▸ TASK OBJECTIVE
Identify all lines of the data containing the string "includegraphics" and copy them.

>>>

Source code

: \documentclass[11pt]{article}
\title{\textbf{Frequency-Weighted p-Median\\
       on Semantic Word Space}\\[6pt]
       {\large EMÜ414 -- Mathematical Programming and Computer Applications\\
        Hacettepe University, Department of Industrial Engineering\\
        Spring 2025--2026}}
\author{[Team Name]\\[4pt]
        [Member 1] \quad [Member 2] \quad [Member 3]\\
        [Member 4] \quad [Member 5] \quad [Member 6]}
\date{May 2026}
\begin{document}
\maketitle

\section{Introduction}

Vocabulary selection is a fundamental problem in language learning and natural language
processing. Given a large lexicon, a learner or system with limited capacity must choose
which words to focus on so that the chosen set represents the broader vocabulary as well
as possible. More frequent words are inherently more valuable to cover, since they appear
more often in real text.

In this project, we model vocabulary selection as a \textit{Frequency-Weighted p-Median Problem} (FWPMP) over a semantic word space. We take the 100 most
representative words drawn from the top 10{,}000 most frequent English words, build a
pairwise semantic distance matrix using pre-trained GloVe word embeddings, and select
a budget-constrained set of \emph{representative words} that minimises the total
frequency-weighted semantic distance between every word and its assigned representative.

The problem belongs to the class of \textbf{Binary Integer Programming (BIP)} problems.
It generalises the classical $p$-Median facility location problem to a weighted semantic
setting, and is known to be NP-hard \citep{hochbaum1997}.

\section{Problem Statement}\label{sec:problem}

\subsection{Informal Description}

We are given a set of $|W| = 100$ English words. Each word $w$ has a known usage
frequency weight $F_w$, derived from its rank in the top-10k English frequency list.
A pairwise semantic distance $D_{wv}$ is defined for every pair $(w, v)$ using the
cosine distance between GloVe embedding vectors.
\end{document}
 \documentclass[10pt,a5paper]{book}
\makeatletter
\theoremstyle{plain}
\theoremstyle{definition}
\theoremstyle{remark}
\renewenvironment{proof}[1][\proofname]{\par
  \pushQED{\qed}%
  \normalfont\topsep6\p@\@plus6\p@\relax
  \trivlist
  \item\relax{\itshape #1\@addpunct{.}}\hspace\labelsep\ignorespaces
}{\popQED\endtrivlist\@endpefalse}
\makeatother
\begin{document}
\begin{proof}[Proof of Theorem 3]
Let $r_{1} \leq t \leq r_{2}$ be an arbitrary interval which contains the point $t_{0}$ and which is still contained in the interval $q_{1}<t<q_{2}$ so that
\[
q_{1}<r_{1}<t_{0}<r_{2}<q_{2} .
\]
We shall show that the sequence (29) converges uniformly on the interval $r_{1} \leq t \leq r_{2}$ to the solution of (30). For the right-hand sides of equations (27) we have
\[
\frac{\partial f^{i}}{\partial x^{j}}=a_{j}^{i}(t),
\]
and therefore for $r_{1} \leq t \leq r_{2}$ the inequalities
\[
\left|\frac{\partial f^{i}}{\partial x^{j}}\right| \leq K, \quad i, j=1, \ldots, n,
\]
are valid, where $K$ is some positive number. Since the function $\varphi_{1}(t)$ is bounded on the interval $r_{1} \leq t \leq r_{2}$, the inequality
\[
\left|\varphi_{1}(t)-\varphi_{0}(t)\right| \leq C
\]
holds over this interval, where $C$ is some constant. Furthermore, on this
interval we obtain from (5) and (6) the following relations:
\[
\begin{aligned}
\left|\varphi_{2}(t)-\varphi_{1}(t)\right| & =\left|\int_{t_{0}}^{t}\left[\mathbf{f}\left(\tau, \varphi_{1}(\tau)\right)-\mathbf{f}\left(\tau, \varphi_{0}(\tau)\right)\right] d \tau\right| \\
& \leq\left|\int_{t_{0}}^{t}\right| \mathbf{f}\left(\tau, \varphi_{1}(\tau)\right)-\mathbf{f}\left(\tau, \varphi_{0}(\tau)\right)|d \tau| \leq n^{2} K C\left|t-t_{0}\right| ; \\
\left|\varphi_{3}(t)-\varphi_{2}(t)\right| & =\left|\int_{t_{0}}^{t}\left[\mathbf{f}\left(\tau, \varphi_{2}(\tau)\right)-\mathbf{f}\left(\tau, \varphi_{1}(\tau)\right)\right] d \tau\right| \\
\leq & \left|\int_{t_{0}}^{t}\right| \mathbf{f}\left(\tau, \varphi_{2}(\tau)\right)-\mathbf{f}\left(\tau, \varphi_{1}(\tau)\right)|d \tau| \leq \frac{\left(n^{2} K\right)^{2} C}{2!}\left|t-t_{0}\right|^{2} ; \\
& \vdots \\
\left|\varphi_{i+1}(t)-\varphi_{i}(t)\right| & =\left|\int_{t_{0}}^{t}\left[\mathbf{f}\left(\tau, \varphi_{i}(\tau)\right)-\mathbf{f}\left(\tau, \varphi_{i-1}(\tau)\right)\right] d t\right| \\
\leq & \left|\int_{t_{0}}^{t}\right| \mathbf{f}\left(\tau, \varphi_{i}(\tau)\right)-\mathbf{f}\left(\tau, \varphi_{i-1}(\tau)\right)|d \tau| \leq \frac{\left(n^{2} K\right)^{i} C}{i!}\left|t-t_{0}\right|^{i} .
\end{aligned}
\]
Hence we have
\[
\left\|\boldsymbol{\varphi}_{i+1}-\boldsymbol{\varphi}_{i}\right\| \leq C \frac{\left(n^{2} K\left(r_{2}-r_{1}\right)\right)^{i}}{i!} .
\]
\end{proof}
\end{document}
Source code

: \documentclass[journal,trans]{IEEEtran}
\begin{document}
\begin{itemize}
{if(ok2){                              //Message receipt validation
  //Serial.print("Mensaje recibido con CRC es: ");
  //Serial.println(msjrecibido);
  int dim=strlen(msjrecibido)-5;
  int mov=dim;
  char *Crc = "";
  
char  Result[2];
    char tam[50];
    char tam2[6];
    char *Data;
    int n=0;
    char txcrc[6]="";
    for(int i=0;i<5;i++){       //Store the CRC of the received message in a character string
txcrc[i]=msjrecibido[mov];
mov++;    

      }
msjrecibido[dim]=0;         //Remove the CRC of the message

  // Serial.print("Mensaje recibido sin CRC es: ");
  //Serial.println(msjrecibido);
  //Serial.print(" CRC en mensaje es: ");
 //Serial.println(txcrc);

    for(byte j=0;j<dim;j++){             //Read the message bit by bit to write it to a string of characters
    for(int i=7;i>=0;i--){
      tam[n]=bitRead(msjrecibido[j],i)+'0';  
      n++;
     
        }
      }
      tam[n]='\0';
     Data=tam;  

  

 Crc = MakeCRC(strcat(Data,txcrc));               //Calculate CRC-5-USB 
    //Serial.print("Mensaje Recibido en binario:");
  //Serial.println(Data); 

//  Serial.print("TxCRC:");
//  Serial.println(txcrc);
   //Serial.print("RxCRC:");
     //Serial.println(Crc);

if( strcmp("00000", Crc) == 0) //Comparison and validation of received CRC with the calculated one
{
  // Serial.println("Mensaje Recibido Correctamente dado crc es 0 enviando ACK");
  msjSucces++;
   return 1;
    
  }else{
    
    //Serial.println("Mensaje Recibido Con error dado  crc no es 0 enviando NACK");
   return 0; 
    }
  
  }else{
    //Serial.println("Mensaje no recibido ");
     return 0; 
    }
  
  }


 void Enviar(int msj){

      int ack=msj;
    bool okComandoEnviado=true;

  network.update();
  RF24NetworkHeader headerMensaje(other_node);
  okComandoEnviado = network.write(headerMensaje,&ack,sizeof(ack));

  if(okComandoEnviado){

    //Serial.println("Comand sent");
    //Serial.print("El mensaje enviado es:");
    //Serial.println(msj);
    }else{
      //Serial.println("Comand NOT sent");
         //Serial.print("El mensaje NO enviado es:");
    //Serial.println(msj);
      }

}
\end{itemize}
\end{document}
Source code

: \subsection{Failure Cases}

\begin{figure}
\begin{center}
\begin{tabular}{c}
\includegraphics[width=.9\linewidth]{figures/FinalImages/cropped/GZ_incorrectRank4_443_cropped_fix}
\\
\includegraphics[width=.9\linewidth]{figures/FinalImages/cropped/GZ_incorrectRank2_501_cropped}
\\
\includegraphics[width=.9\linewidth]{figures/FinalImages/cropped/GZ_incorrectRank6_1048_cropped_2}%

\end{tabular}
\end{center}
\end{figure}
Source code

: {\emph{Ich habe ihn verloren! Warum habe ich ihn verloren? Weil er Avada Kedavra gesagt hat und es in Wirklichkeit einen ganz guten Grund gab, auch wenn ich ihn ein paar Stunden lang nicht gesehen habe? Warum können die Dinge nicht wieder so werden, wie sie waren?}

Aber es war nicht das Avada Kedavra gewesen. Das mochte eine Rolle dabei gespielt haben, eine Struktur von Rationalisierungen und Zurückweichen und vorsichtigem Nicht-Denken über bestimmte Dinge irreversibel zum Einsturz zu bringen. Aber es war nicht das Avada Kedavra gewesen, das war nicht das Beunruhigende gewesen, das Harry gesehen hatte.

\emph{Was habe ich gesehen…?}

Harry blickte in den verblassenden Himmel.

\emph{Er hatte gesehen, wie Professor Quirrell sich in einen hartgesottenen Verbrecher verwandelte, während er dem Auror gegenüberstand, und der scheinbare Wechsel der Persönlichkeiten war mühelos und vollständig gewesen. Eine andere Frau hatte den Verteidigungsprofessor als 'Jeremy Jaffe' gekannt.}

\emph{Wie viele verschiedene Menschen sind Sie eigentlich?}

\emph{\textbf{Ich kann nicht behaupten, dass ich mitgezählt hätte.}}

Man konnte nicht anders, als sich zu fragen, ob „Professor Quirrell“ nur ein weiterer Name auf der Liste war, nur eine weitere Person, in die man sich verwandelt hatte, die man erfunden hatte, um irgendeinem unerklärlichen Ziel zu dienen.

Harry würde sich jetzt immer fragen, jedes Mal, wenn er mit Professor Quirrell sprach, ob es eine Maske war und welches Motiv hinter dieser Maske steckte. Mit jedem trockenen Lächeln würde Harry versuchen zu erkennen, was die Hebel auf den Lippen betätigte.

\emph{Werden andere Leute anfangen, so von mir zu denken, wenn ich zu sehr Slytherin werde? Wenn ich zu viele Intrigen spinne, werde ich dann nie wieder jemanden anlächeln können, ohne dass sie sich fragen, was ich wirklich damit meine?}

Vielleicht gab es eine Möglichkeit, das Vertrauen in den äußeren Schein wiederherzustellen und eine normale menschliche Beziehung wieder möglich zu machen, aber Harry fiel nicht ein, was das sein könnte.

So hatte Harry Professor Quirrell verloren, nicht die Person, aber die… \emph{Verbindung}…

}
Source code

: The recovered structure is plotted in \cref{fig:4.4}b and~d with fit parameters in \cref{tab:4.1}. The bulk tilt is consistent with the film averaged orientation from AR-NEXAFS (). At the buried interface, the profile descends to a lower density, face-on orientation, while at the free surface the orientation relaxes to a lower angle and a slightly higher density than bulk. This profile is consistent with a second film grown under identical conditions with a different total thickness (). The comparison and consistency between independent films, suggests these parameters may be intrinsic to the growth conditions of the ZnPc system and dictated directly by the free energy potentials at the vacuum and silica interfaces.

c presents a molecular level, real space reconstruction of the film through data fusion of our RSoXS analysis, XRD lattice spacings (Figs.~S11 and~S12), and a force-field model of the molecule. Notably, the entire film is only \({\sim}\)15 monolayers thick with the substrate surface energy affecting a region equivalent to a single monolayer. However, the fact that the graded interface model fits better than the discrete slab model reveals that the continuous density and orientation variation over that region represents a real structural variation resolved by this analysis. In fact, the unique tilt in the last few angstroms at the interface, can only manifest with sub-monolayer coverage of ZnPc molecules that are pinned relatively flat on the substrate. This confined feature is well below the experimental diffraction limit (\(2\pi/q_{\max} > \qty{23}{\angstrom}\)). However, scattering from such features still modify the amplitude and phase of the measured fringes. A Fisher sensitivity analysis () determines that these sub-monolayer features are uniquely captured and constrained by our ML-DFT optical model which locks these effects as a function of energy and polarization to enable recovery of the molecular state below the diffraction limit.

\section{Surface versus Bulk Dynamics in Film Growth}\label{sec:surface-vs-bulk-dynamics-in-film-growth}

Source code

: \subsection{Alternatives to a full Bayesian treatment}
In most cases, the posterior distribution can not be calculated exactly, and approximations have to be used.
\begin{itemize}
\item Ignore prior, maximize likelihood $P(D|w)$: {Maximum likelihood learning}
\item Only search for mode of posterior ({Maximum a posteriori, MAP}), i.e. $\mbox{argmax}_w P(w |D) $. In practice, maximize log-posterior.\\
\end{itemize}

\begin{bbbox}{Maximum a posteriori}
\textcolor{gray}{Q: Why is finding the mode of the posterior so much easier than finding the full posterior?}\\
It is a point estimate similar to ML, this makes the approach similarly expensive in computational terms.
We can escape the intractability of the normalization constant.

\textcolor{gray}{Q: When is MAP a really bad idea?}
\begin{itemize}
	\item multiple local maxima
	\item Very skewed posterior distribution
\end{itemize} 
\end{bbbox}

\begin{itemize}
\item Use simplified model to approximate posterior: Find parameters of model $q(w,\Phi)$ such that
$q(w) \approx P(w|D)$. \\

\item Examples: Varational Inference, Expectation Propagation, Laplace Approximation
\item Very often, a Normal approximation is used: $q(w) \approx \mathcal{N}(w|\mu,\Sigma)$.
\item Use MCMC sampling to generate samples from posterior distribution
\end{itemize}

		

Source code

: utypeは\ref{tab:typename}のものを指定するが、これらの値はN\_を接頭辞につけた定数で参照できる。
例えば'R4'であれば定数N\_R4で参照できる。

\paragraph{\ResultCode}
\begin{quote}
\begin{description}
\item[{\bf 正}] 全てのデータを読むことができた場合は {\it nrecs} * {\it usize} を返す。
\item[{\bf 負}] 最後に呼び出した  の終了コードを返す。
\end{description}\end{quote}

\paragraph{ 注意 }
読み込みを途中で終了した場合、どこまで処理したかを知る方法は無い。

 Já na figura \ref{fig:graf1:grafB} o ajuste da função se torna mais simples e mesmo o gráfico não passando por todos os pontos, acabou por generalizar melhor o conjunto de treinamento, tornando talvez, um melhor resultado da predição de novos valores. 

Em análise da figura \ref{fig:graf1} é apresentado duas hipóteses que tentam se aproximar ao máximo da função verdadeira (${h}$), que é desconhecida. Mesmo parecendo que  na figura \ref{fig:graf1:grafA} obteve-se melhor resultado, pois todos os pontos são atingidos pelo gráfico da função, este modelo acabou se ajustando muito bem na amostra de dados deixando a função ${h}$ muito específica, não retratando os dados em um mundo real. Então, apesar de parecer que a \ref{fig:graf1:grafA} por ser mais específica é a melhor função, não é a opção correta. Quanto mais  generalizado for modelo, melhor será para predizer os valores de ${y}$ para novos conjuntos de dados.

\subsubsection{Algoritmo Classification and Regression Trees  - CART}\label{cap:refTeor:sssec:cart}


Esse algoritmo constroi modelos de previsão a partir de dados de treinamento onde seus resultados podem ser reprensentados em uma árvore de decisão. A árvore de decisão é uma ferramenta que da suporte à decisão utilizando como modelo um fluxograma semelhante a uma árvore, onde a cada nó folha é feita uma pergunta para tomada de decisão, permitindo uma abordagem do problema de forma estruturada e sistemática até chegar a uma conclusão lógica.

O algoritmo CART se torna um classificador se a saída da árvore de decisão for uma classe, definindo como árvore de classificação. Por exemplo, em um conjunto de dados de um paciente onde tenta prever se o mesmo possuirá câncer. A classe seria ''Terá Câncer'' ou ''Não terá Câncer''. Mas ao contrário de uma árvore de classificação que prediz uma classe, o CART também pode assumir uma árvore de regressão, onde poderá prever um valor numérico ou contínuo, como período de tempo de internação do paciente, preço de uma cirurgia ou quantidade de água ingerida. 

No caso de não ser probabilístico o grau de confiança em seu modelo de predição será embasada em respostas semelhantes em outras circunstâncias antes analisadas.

<<<

▸ ANSWER SPACE
\includegraphics[width=.9\linewidth]{figures/FinalImages/cropped/GZ_incorrectRank4_443_cropped_fix}
\includegraphics[width=.9\linewidth]{figures/FinalImages/cropped/GZ_incorrectRank2_501_cropped}
\includegraphics[width=.9\linewidth]{figures/FinalImages/cropped/GZ_incorrectRank6_1048_cropped_2}%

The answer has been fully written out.